El gran perdedor es la guerrilla, pues una parte importantísima de los votos son en su contra. Santos y Uribe representan caminos distintos para llegar al mismo fin, que es acabar con la violencia y los grupos que la practican. Uribe propone la guerra sin cuartel, Santos las negociaciones, sin descuidar el accionar militar. El Pueblo colombiano se inclinó por la opción más rápida y menos sangrienta. Pero manteniendo al uribismo como alternativa. En otras palabras, confió en la opción del diálogo, “puesta la mano en la espada”, como diría Lope de Vega.

¿Qué va a ocurrir en lo adelante?

El camino trazado por Santos es el correcto. La guerrilla, sumida en un profundo descrédito y seriamente debilitada, está en la obligación de negociar. El camino de las armas ha quedado más que deslegitimado en una región en la que una cantidad importante de países son gobernados por partidos de izquierda que lograron el poder por la vía de la celebración de elecciones transparentes. Los actuales presidentes de Uruguay, Brasil, El Salvador y Nicaragua son ex guerrilleros que ganaron elecciones y hoy encabezan gobiernos exitosos.
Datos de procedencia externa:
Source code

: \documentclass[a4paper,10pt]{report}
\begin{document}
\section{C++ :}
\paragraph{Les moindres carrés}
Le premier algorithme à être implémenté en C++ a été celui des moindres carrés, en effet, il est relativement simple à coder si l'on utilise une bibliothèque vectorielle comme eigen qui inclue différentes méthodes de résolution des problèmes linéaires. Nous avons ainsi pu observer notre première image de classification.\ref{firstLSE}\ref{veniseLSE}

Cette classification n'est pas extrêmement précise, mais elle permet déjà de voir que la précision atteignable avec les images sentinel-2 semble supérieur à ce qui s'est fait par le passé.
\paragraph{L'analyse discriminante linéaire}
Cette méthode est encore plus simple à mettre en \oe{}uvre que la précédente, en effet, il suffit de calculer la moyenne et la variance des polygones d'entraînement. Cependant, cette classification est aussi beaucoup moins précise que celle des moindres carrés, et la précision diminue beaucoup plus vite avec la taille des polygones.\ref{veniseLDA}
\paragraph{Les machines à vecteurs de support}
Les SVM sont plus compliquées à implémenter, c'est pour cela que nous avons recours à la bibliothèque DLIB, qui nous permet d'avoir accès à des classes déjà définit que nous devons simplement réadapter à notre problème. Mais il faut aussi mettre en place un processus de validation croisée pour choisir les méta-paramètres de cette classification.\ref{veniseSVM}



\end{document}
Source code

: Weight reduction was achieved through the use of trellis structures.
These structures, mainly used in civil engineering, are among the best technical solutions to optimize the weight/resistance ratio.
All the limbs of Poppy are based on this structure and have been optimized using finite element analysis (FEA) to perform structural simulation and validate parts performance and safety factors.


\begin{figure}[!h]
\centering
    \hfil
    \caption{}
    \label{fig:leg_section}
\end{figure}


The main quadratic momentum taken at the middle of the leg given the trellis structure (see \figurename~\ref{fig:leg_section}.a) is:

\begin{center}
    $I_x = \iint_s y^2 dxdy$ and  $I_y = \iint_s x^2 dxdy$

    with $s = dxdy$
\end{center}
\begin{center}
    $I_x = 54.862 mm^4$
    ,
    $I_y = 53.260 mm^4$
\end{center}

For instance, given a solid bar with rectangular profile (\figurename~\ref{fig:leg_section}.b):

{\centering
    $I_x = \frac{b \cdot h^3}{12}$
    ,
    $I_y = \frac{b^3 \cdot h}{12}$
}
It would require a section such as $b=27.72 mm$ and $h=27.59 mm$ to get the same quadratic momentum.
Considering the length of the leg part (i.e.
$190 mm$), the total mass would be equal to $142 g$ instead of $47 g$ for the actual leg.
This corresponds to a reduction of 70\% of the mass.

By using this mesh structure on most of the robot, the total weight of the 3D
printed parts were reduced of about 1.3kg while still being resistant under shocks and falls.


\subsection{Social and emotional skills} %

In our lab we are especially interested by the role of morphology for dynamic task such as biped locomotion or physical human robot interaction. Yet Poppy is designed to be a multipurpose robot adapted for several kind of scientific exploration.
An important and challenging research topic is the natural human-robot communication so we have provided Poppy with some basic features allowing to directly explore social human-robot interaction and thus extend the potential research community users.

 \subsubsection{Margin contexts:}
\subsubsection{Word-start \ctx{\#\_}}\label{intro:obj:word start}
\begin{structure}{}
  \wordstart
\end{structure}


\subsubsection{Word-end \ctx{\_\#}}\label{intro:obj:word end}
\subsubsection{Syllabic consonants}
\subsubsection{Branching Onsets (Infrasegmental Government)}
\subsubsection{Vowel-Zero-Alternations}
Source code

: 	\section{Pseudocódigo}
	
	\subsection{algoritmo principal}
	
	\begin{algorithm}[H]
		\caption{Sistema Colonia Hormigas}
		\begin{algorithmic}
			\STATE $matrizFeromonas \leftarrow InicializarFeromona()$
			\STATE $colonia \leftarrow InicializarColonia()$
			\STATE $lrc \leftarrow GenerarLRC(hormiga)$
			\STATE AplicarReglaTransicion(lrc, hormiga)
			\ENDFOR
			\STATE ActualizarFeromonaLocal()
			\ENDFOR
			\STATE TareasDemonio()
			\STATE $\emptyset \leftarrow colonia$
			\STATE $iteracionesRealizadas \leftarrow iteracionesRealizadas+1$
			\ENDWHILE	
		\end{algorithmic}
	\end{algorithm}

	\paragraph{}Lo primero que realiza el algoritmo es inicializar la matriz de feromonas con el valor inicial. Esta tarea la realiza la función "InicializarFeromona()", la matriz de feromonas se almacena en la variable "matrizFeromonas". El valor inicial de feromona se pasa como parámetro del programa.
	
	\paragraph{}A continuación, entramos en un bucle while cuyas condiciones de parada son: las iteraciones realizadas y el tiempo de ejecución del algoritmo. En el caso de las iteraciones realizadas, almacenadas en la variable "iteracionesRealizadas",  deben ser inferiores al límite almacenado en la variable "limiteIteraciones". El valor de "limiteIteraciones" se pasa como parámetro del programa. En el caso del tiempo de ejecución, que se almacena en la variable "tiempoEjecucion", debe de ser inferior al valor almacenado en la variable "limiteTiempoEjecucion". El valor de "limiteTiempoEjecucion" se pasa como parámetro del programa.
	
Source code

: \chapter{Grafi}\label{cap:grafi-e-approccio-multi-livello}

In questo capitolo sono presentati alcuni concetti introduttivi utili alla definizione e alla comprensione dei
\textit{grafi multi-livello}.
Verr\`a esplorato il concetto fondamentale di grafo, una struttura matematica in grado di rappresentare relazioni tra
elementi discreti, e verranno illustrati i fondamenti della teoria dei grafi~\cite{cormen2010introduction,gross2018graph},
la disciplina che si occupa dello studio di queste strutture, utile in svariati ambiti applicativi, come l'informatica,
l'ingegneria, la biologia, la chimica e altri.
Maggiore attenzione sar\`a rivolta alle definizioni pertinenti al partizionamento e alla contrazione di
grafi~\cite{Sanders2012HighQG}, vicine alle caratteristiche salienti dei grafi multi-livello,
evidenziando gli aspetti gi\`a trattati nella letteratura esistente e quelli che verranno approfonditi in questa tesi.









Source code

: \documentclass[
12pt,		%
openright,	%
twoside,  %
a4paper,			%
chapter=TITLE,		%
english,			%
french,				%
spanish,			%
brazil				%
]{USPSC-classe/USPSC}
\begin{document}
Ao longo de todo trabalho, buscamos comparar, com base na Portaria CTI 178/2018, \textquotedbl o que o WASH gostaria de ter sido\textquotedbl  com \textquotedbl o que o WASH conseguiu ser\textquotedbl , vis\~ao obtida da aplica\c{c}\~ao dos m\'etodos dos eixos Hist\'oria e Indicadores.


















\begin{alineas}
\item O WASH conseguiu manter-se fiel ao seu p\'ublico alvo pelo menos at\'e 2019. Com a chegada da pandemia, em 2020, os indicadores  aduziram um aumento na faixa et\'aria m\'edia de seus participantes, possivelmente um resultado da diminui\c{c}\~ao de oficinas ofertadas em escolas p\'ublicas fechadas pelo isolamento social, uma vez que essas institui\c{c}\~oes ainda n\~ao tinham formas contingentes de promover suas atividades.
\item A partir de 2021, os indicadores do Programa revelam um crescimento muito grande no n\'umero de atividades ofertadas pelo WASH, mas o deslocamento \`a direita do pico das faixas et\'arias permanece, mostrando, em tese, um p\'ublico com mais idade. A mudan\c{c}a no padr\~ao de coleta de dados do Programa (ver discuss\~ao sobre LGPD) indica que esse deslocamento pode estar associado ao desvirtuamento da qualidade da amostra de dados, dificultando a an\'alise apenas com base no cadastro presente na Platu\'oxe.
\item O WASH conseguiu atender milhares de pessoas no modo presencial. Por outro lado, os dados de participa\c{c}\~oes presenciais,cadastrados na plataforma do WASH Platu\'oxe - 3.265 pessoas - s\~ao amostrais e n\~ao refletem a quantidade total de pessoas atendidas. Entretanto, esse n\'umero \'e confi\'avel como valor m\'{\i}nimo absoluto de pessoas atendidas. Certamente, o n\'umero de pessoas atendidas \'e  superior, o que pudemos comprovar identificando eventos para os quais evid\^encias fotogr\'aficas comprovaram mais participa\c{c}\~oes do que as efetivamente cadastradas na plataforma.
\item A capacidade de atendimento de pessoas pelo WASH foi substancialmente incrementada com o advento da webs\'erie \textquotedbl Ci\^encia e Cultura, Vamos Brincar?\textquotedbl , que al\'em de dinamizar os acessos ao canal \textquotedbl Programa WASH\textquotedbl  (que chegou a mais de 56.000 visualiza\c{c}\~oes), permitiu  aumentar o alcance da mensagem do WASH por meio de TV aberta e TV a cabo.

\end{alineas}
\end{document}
El empuje del uribismo, que intentará a toda costa hacer abortar el proceso de paz, limitará cualquier intento de la guerrilla de exigir cuotas excesivas de poder en las negociaciones. Esto facilitará el diálogo.

Una eventual ruptura de las negociaciones, significaría una vuelta al uribismo y podría tener en esta oportunidad un efecto más devastador para la guerrilla que el fracaso de las negociaciones promovidas por el presidente Pastrana. Esto también ayuda al diálogo.

El gobierno de Santos está obligado a hacer el máximo esfuerzo por el éxito de las negociaciones, pero sin dejar de ser cauteloso y evitando los errores del gobierno de Pastrana.

La izquierda se sentirá tentada a presionar a Santos para ganar espacio, pero tendrá que evitar que este caiga en manos del uribismo, pues se les podrían cerrar los espacios para crecer.

En fin, creo que las condiciones están dadas para que Colombia pueda, al fin, quitarse de encima la maldición de la guerra. El inicio del proceso de paz ha sido un paso inteligente y necesario. De no concluir exitosamente, es poco probable que ello signifique, a juzgar por la forma en que se ha conducido hasta ahora, algún revés en la lucha contra la violencia.